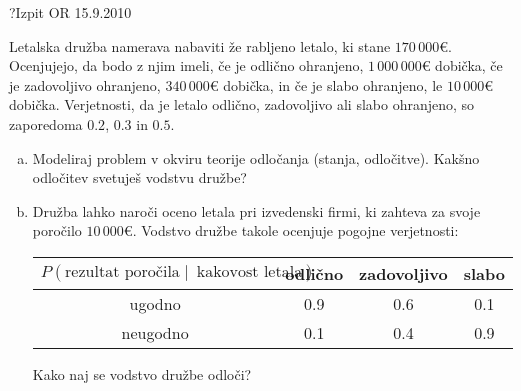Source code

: \begin{naloga}{?}{Izpit OR 15.9.2010}
\begin{vprasanje}
Letalska družba namerava nabaviti že rabljeno letalo, ki stane $170\,000 €$.
Ocenjujejo, da bodo z njim imeli,
če je odlično ohranjeno, $1\,000\,000 €$ dobička,
če je zadovoljivo ohranjeno, $340\,000 €$ dobička,
in če je slabo ohranjeno, le $10\,000 €$ dobička.
Verjetnosti, da je letalo odlično, zadovoljivo ali slabo ohranjeno,
so zaporedoma $0.2$, $0.3$ in $0.5$.
\begin{enumerate}[(a)]
\item Modeliraj problem v okviru teorije odločanja (stanja, odločitve).
Kakšno odločitev svetuješ vodstvu družbe?

\item Družba lahko naroči oceno letala pri izvedenski firmi,
ki zahteva za svoje poročilo $10\,000 €$.
Vodstvo družbe takole ocenjuje pogojne verjetnosti:
\begin{center}
\begin{tabular}{c|ccc}
$P(\text{rezultat poročila} \;|\;\ \text{kakovost letala})$
& odlično & zadovoljivo & slabo \\ \hline
ugodno & 0.9 & 0.6 & 0.1 \\
neugodno & 0.1 & 0.4 & 0.9
\end{tabular}
\end{center}
Kako naj se vodstvo družbe odloči?
\end{enumerate}

\end{vprasanje}
\begin{odgovor}
\end{odgovor}
\end{naloga}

## Task to complete
Across all the lines above, repeat the wording exactly and omit the pictures.

## Response area
Source code

: \begin{naloga}{?}{Izpit OR 15.9.2010}
\begin{vprasanje}
Letalska družba namerava nabaviti že rabljeno letalo, ki stane $170\,000 €$.
Ocenjujejo, da bodo z njim imeli,
če je odlično ohranjeno, $1\,000\,000 €$ dobička,
če je zadovoljivo ohranjeno, $340\,000 €$ dobička,
in če je slabo ohranjeno, le $10\,000 €$ dobička.
Verjetnosti, da je letalo odlično, zadovoljivo ali slabo ohranjeno,
so zaporedoma $0.2$, $0.3$ in $0.5$.
\begin{enumerate}[(a)]
\item Modeliraj problem v okviru teorije odločanja (stanja, odločitve).
Kakšno odločitev svetuješ vodstvu družbe?

\item Družba lahko naroči oceno letala pri izvedenski firmi,
ki zahteva za svoje poročilo $10\,000 €$.
Vodstvo družbe takole ocenjuje pogojne verjetnosti:
\begin{center}
\begin{tabular}{c|ccc}
$P(\text{rezultat poročila} \;|\;\ \text{kakovost letala})$
& odlično & zadovoljivo & slabo \\ \hline
ugodno & 0.9 & 0.6 & 0.1 \\
neugodno & 0.1 & 0.4 & 0.9
\end{tabular}
\end{center}
Kako naj se vodstvo družbe odloči?
\end{enumerate}

\end{vprasanje}
\begin{odgovor}
\end{odgovor}
\end{naloga}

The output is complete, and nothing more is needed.